Methodology: Women in AI

  • Data set: Bloomberg Beta overview

Our data set, including industry and sub-industry categories, is based on the 2016 machine learning landscape published annually (since 2014) by Bloomberg Beta’s Shivon Zilis and James Cham. We looked at top-level management (see definition above) and C-level roles across 287 companies in seven industries that leverage AI and ML technologies as part of their main product and service delivery. An inclusive look at categories and subcategories, as well as companies, can be found in the infographic found in the provided link.

  • How we collected data

For each company included in Bloomberg’s Beta machine learning landscape, we collected the following information: total number of companies with top-level female presence (defined as senior-level females, including senior-level management, founders and co-founders, and chairpersons); specific C-level roles; and numbers of women in C-level roles. In each case, we first went to a company’s team page. When team information was not available on a company’s website, we use LinkedIn for finding company employees and titles. Though LinkedIn is a mainstream application, participation is voluntary and therefore total inclusivity is not certain. While there are methods for verifying this information, such as contacting the company directly, limited time precluded us from exercising all options.

In a few cases, companies either did not have explicit team pages or they employed another approach, such as displaying team pictures with names but with no identifying titles. In other cases, companies didn’t use typical C-level titles. While it’s highly likely that these organizations have heads of operations, etc., and other key line roles, in order to keep the data uniform for this study, we only looked at C-level titles; companies to which this applied were the exception, and while room for error exists we believe it’s not significant. It’s also important to clarify that when looking at C-level positions that we counted all individual roles, even if held by the same person (for example, if a person held double C-level titles such as CTO and CIO, we counted both roles as individual roles). These cases were a rare exception and the resulting error rate is not significant.

After collecting the first described set of data, we realized the need for additional information on the average number of C-level executives in total (both male/female) for each sub-industry in order to find the ratio between male and female C-level executives. In a second round of data collection, we looked at every other company within each sub-industry (taking care to find information for at least half of the companies listed in each category), and tallied the total number of C-level executives. This information was later used to calculate the percentage of female C-level executives across industries by dividing total number of female C-level roles by total number of C-level roles counted across industries.

It’s worth noting that data on C-level roles included in the published study was based on whether or not a “significant number” of individuals filled a given C-level role, which we defined as five or more persons. There were almost as many identified C-level roles filled by women as those where there were no women counted. Out of a total of 33 identified C-level roles, 17 were held by at least one woman and 15 had no women. Many of the roles with no women were not significant positions, in that they were often a single instance or filled by two or three individuals across all industries. There were two exceptions to this rule: we identified 22 male Chief Commercial Officers (CCOs) and six Chief Architects, roles that were not held by any females in the companies for which we collected data.

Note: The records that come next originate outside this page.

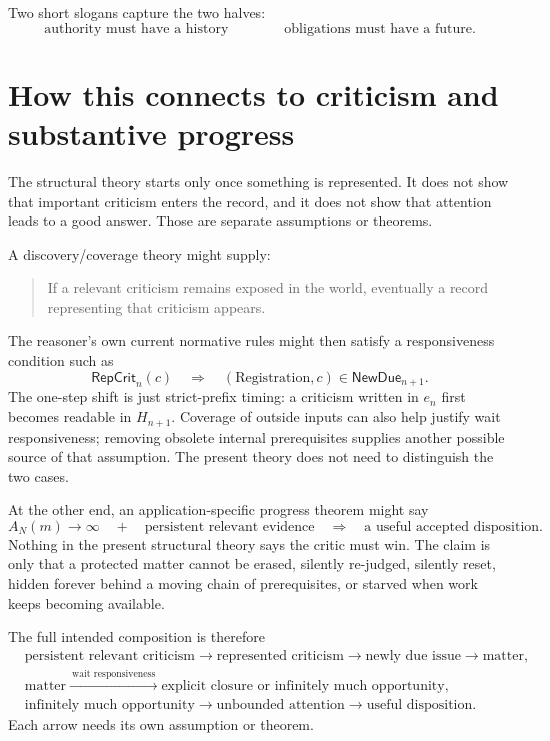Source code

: \documentclass[11pt]{article}
\theoremstyle{definition}
\theoremstyle{remark}
\newcommand{\NewDue}{\mathsf{NewDue}}
\newcommand{\RepCrit}{\mathsf{RepCrit}}
\begin{document}
Two short slogans capture the two halves:
\[
 \boxed{\text{authority must have a history}}
 \qquad\qquad
 \boxed{\text{obligations must have a future}}.
\]

\section{How this connects to criticism and substantive progress}\label{sec:updown}

The structural theory starts only once something is represented. It does not
show that important criticism enters the record, and it does not show that
attention leads to a good answer. Those are separate assumptions or theorems.

A discovery/coverage theory might supply:
\begin{quote}
If a relevant criticism remains exposed in the world, eventually a record
representing that criticism appears.
\end{quote}
The reasoner's own current normative rules might then satisfy a responsiveness
condition such as
\[
 \RepCrit_n(c)
 \quad\Longrightarrow\quad
 (\mathrm{Registration},c)\in\NewDue_{n+1}.
\]
The one-step shift is just strict-prefix timing: a criticism written in $e_n$
first becomes readable in $H_{n+1}$. Coverage of outside inputs can also help
justify wait responsiveness; removing obsolete internal prerequisites supplies
another possible source of that assumption. The present theory does not need to
distinguish the two cases.

At the other end, an application-specific progress theorem might say
\[
 A_N(m)\to\infty
 \quad+\quad
 \text{persistent relevant evidence}
 \quad\Longrightarrow\quad
 \text{a useful accepted disposition}.
\]
Nothing in the present structural theory says the critic must win. The claim is
only that a protected matter cannot be erased, silently re-judged, silently
reset, hidden forever behind a moving chain of prerequisites, or starved when
work keeps becoming available.

The full intended composition is therefore
\[
\begin{aligned}
&\text{persistent relevant criticism}
  \longrightarrow \text{represented criticism}
  \longrightarrow \text{newly due issue}
  \longrightarrow \text{matter},\\[4pt]
&\text{matter}
  \xrightarrow{\ \text{wait responsiveness}\ } \text{explicit closure or infinitely much opportunity},\\[4pt]
&\text{infinitely much opportunity}
  \longrightarrow \text{unbounded attention}
  \longrightarrow \text{useful disposition}.
\end{aligned}
\]
Each arrow needs its own assumption or theorem.
\end{document}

  • Industries and sub-industries not included

As we went through the process of collecting the above data, we identified one industry and one sub-industry that we ultimately decided to leave out of this particular study: the industry (or category) of open source libraries and the sub-industry of personal agents (under the broader industry of agents). Our reasons for eliminating open source libraries was twofold: we believe these are better described as programs rather than companies, and several—such as TensorFlow—are created by groups within much larger corporations.

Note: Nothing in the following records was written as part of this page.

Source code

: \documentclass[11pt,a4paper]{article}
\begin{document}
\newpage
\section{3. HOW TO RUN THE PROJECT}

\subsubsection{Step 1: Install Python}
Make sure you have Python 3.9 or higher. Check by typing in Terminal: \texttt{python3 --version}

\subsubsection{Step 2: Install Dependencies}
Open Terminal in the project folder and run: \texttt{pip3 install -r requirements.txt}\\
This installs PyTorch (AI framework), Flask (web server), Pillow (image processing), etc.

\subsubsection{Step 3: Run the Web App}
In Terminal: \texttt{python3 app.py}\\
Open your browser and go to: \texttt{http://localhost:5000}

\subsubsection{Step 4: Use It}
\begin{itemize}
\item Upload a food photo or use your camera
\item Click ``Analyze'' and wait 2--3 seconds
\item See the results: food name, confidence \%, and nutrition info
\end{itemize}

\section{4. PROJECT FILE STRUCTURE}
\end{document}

In regards to the sub-industry of personal agents, many of those listed (including Facebook M and Apple Siri) are produced by companies that are far bigger in size and profit than the average company included under each industry in our data set (an average of between one and 100 employees). For consistency of data, we decided not to track C-level roles or top-level female presence at these companies and instead focused only on companies that fell under the sub-industry of professional agents.

  • Perspectives of female C-levels/founders

In addition to collecting quantitative data, we thought it important to garner individual women’s perspectives on their industry, professional roles, and the topic of gender diversity in leadership positions in AI and ML. We sent interview requests to 15 women in C-level and/or founding roles at companies, who were selected randomly using a list generated and maintained by the Women in Machine Learning (WiML) Organization. We received five interview responses—four via email and one interview conducted via Skype. We asked each individual the same four questions:

  1. What business opportunities in your field or company are you excited about in the next 5 to 10 years?
  2. What were the driving motivators that led you to start your own company/get involved in your current field and company?
  3. What has your experience been as “a woman” in AI and business i.e. empowering, challenging, more or less equal opportunity? There is no right or wrong answer. Feel free to tell a short story if preferred.
  4. Eschewing the cliché, do you think it’s important for more women to strive for C-level exec/founding roles in AI-related domains? Why or why not?

While not all responses were included in the final study and article, their responses are no less insightful and may be used (with permission) in future articles.

  • Limitations of study

Our method for collecting data includes limitations, some of which we note here:

  • The data set used (287 companies total) is relatively small and dependent on those chosen by Zilis and Cham, and hence subject to potential biases outside of our control.
  • While numbers and titles of tallied C-level roles were checked twice, this information was collected and verified by one individual. In addition, any information collected on the LinkedIn platform may have not have been inclusive; hence, the information collected is subject to potential error in identification of applicable roles.